Required action: Find the line with "the distance measure to the smallest." in the entries below. Repeat it, every following line, and the line with "each control unit", exactly and with nothing added.
==== Data for this exercise ====
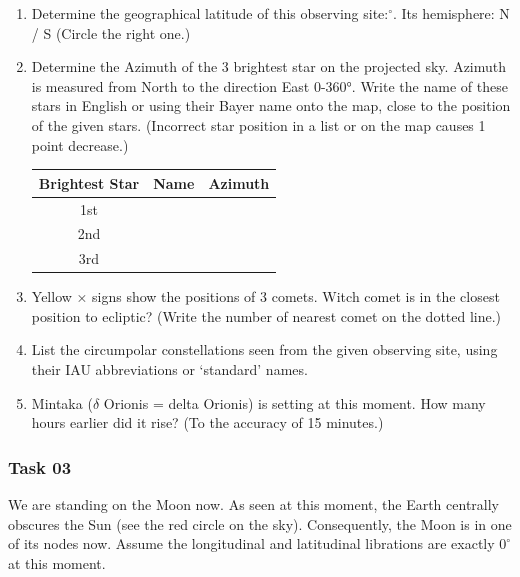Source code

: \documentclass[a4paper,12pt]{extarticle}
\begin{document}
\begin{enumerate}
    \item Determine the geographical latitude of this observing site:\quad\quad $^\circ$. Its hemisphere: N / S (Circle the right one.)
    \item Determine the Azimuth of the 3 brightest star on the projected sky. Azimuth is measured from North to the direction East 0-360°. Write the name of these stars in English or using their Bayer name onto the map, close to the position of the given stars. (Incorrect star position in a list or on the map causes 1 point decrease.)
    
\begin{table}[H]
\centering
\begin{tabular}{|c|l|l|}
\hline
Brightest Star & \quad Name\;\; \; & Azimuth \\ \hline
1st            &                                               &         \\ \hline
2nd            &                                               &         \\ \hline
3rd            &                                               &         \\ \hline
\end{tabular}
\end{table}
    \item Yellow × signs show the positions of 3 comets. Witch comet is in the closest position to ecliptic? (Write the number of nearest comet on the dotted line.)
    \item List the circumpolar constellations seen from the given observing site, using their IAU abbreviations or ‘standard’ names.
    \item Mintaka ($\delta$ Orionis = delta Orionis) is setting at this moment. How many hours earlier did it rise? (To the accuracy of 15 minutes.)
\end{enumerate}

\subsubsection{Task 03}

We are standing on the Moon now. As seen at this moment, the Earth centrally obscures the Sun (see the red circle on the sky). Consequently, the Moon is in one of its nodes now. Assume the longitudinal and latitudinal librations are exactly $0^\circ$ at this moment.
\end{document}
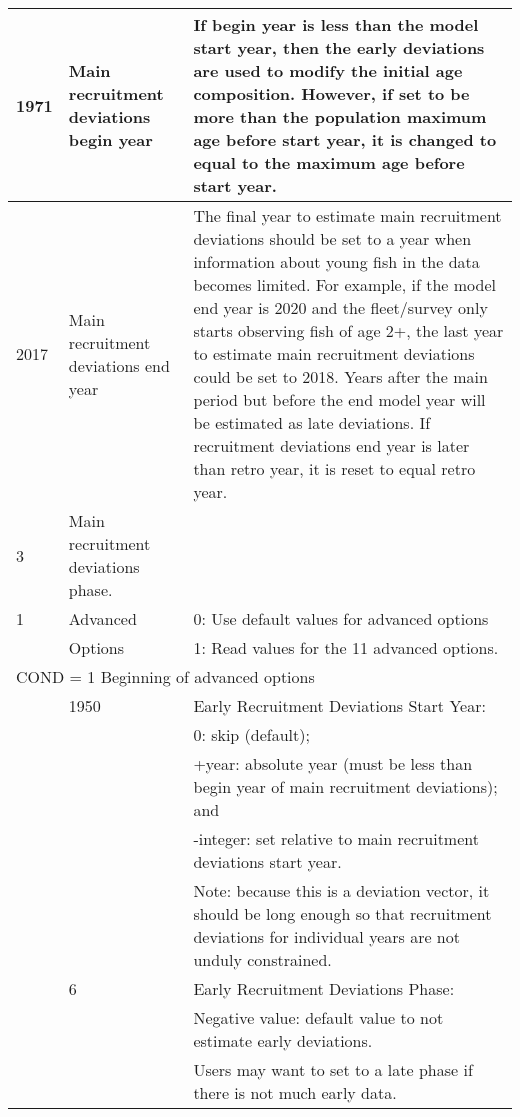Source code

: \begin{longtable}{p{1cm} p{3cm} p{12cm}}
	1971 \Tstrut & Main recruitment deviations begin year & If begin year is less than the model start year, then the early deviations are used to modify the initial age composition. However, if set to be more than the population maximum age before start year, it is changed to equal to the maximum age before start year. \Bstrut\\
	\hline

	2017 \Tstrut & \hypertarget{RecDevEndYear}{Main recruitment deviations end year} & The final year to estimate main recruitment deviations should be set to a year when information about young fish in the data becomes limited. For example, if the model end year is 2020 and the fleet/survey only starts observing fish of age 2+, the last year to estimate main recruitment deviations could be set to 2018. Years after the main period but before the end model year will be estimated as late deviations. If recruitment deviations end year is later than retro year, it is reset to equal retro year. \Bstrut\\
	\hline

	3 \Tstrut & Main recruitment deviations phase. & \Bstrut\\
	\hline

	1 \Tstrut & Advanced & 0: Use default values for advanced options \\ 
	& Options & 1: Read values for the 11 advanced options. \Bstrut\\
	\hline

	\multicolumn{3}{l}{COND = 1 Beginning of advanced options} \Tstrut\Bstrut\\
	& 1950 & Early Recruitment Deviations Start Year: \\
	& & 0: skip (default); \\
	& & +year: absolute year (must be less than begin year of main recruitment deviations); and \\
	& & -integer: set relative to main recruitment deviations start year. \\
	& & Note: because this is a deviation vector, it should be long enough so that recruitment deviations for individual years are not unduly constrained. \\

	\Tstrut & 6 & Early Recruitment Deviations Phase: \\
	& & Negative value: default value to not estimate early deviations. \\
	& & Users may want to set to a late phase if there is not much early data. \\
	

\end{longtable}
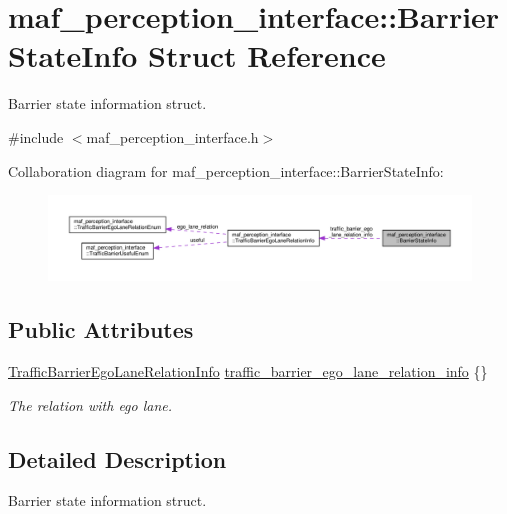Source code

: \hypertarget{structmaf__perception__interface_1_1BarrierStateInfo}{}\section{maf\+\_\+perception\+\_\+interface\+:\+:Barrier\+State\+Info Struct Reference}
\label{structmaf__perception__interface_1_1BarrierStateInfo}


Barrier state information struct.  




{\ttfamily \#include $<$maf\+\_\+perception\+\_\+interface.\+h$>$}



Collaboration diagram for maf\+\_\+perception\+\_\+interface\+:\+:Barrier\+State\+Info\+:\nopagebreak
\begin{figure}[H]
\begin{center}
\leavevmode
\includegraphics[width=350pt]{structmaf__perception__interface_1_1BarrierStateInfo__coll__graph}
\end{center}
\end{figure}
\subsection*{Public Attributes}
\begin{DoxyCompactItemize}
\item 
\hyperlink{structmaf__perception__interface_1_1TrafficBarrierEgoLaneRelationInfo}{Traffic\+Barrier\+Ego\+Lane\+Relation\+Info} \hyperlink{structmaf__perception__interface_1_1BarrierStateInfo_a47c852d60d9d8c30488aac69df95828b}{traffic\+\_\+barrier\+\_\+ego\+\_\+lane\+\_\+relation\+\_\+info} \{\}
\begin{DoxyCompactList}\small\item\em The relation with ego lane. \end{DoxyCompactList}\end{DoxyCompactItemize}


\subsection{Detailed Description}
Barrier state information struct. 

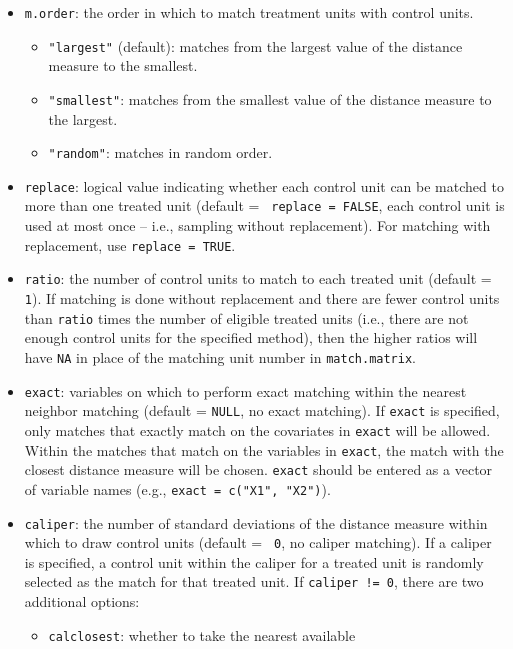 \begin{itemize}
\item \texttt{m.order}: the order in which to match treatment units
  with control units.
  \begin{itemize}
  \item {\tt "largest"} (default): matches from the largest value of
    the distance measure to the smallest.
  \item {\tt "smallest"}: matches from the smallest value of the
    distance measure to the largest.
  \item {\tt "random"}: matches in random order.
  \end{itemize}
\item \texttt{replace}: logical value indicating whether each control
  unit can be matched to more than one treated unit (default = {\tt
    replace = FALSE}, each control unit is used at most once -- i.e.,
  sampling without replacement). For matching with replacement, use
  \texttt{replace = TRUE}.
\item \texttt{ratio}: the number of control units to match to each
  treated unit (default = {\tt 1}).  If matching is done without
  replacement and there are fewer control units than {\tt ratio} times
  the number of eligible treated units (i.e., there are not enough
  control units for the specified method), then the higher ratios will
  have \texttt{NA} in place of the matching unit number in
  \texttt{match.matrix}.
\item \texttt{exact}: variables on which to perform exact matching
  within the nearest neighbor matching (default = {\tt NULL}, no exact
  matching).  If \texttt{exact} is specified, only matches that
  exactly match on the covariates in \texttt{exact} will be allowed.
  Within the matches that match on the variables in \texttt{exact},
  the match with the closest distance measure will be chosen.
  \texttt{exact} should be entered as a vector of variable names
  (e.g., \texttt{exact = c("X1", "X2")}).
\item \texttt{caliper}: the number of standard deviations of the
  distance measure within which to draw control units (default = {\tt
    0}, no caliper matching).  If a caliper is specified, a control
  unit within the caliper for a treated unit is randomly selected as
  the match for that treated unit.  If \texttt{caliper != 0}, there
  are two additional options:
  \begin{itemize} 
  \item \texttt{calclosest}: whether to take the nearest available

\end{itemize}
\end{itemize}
====
Output below:
    the distance measure to the smallest.
  \item {\tt "smallest"}: matches from the smallest value of the
    distance measure to the largest.
  \item {\tt "random"}: matches in random order.
  \end{itemize}
\item \texttt{replace}: logical value indicating whether each control
  unit can be matched to more than one treated unit (default = {\tt
    replace = FALSE}, each control unit is used at most once -- i.e.,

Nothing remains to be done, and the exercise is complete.